Items listed in a dataset

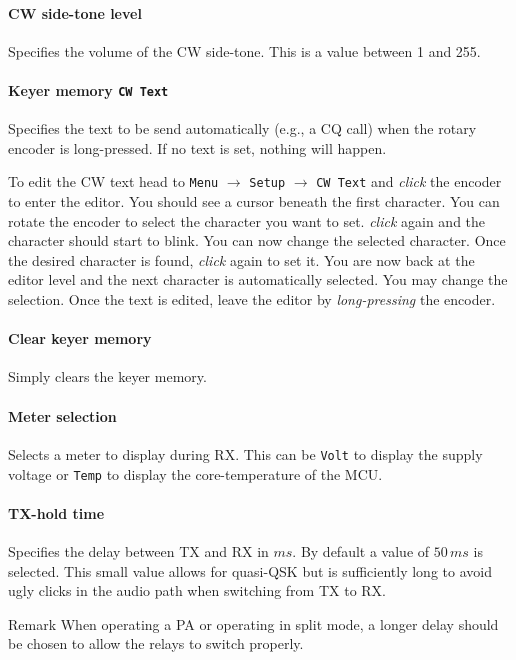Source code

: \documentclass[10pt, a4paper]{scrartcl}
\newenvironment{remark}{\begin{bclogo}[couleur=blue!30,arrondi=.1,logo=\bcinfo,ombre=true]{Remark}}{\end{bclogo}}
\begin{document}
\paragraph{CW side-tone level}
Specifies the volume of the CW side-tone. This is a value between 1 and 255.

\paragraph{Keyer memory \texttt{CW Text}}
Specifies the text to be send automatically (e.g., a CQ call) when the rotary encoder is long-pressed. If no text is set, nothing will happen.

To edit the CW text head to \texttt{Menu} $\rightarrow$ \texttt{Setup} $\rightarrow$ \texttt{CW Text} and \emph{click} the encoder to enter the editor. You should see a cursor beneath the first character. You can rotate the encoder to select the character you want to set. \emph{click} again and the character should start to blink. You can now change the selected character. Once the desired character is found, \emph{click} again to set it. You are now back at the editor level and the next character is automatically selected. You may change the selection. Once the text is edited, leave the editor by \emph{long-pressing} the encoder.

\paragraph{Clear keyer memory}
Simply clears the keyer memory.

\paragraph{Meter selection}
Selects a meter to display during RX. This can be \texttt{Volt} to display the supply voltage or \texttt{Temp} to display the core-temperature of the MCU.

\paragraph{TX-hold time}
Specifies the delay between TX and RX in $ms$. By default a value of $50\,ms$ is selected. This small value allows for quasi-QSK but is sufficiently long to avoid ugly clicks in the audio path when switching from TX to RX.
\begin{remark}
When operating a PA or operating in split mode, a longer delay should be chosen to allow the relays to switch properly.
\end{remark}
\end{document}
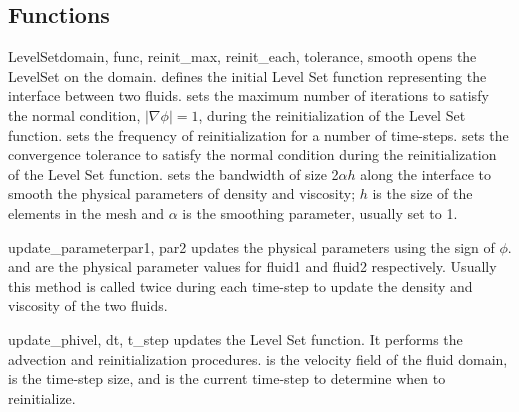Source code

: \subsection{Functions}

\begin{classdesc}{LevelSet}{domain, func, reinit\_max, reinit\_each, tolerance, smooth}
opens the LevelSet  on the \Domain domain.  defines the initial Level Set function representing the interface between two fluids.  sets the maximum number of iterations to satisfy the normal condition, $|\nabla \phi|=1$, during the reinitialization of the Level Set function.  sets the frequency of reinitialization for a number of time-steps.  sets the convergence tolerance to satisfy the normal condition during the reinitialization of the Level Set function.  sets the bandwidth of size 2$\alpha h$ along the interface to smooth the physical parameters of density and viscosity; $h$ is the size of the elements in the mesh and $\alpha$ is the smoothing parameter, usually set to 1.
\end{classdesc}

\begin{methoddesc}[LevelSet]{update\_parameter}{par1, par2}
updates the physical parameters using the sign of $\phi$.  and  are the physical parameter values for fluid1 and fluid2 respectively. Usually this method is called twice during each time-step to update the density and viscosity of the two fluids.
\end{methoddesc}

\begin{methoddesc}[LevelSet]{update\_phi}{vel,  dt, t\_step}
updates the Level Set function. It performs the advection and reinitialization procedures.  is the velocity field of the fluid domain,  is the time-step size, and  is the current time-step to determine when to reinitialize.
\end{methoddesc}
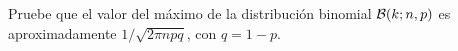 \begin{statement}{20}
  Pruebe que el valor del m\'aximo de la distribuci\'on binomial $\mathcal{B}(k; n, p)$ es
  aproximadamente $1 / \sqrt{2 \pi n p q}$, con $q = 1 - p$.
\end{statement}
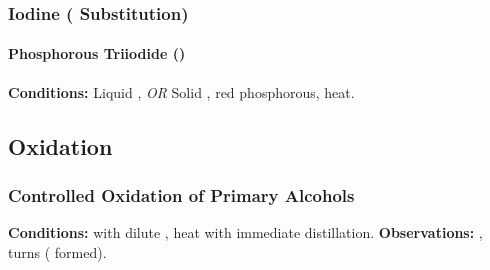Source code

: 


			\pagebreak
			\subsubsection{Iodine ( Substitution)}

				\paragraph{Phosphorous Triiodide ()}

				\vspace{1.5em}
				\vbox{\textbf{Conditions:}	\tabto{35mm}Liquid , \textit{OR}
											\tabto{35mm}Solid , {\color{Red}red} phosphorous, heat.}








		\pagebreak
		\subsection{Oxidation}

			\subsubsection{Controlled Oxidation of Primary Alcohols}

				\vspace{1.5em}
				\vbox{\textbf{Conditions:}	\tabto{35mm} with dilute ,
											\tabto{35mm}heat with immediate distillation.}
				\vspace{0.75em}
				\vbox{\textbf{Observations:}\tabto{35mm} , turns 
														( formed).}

[Exercise]
Take the lines from the start of the entries through the line containing "Specifies the text" and set them down exactly, leaving out every picture.

[Result of the exercise]
Source code

: \documentclass[10pt, a4paper]{scrartcl}
\newenvironment{remark}{\begin{bclogo}[couleur=blue!30,arrondi=.1,logo=\bcinfo,ombre=true]{Remark}}{\end{bclogo}}
\begin{document}
\paragraph{CW side-tone level}
Specifies the volume of the CW side-tone. This is a value between 1 and 255.

\paragraph{Keyer memory \texttt{CW Text}}
Specifies the text to be send automatically (e.g., a CQ call) when the rotary encoder is long-pressed. If no text is set, nothing will happen.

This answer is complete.